---- RECORDED DATA

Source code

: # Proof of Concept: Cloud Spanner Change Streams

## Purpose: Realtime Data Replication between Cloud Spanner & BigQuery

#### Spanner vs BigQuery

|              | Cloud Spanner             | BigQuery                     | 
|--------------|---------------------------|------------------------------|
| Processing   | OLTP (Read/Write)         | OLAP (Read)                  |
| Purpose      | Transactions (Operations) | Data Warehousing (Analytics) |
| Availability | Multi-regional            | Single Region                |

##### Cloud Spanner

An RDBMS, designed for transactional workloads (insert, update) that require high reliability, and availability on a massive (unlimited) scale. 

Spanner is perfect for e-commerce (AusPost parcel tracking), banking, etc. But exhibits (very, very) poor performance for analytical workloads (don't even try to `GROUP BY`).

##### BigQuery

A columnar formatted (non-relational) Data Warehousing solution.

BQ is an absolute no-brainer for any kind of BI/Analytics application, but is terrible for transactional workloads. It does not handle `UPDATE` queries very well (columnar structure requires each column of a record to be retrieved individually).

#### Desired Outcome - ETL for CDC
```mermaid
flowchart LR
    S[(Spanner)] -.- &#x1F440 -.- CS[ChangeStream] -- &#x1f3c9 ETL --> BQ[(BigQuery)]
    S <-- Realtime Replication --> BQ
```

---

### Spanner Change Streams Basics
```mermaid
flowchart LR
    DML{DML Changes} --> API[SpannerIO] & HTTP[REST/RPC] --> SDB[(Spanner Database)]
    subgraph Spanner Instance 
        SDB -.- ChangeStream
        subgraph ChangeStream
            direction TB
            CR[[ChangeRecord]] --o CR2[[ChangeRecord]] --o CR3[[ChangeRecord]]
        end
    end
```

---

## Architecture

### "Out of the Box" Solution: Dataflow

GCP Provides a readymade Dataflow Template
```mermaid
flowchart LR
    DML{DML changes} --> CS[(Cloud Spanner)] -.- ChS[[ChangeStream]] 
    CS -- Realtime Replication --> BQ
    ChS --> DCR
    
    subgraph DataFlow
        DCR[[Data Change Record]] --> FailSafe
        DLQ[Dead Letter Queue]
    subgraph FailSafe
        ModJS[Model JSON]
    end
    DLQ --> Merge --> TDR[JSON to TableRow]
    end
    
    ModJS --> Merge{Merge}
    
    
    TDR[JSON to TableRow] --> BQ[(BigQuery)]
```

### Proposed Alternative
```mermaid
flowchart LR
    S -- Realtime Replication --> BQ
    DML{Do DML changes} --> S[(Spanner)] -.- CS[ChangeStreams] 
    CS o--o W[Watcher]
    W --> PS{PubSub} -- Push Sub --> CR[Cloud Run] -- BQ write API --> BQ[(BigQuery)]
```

--------
---- RECORDED DATA

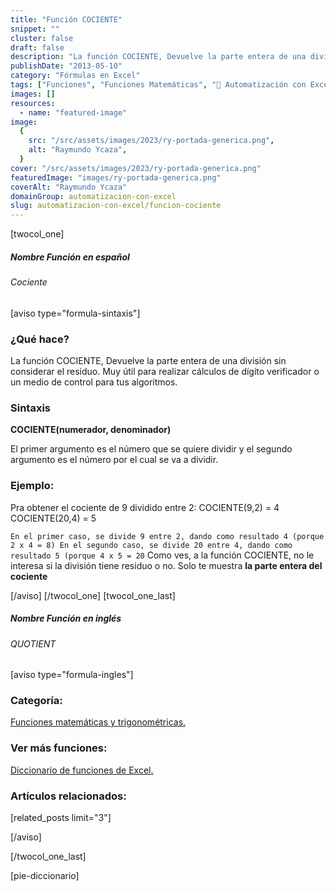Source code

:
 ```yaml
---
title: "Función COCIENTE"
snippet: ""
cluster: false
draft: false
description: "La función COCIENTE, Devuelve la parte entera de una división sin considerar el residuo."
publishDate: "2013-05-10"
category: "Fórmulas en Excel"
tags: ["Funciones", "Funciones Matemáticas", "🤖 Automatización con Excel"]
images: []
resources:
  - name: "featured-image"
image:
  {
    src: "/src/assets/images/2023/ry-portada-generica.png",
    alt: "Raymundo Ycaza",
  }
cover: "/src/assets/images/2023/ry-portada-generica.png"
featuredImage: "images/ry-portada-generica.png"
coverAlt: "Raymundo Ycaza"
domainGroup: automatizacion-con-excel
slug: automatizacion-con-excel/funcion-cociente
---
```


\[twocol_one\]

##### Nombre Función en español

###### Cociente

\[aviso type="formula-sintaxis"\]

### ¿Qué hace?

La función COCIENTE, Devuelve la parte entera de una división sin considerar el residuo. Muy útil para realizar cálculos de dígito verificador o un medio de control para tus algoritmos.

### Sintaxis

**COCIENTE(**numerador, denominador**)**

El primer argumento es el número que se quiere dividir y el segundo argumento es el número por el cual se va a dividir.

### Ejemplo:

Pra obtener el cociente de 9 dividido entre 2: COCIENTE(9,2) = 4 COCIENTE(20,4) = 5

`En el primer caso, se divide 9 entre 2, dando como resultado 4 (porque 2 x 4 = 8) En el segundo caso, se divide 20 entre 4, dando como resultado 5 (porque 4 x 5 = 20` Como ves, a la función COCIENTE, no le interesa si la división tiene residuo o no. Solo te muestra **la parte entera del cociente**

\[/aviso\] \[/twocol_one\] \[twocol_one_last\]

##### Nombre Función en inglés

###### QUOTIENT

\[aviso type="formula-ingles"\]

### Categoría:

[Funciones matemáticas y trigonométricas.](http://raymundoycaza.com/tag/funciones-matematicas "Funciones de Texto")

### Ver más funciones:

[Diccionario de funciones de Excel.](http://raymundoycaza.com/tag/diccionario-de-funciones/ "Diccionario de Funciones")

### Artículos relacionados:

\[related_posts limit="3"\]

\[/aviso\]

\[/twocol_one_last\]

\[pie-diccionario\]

--------
---- RECORDED DATA

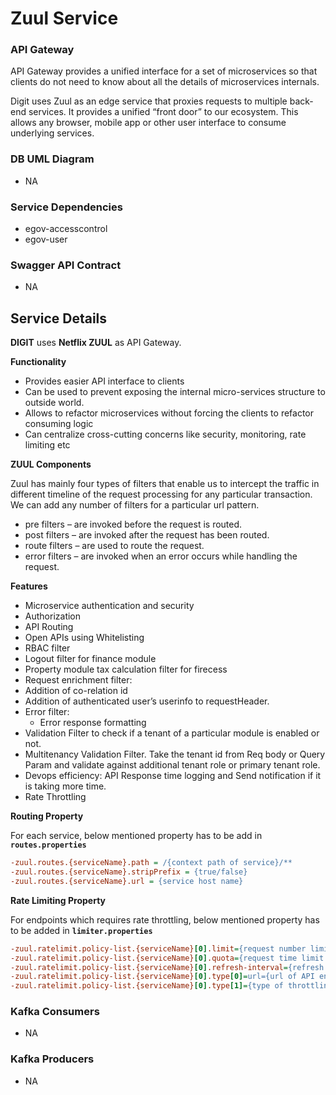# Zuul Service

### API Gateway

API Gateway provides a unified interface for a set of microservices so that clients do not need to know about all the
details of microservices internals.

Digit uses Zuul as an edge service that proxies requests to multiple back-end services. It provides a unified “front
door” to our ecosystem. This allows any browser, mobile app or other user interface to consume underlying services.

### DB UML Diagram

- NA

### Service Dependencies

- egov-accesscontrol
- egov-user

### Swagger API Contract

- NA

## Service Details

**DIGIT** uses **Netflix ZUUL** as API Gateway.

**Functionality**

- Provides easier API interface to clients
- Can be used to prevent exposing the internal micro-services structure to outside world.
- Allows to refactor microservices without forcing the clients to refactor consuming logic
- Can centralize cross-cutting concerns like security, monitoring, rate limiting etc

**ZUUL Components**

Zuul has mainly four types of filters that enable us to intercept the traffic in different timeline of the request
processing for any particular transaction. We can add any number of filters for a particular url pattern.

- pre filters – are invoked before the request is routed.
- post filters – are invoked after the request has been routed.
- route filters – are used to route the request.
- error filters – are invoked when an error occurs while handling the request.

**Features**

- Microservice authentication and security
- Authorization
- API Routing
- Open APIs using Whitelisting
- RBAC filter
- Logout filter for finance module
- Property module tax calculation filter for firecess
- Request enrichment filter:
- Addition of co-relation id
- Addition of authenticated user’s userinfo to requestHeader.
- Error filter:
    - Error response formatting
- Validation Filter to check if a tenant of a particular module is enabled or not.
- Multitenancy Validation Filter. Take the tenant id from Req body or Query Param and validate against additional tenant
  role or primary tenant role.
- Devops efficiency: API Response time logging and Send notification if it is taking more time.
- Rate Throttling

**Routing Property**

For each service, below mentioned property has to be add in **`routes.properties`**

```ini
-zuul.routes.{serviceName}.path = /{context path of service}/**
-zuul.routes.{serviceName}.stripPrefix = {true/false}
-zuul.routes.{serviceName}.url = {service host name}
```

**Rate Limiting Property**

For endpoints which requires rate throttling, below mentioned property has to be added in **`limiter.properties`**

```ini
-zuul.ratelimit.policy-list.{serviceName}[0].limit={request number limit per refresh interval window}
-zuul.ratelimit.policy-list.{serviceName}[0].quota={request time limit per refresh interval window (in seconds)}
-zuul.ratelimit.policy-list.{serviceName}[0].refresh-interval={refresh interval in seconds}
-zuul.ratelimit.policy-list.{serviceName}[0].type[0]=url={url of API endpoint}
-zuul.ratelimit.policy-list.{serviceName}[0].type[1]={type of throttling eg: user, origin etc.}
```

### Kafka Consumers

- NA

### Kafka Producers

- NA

--------

PROBLEM DETAILS:
Among the records above, which lines hold the word "routes"? Copy each one.

RESPONSE:
For each service, below mentioned property has to be add in **`routes.properties`**
-zuul.routes.{serviceName}.path = /{context path of service}/**
-zuul.routes.{serviceName}.stripPrefix = {true/false}
-zuul.routes.{serviceName}.url = {service host name}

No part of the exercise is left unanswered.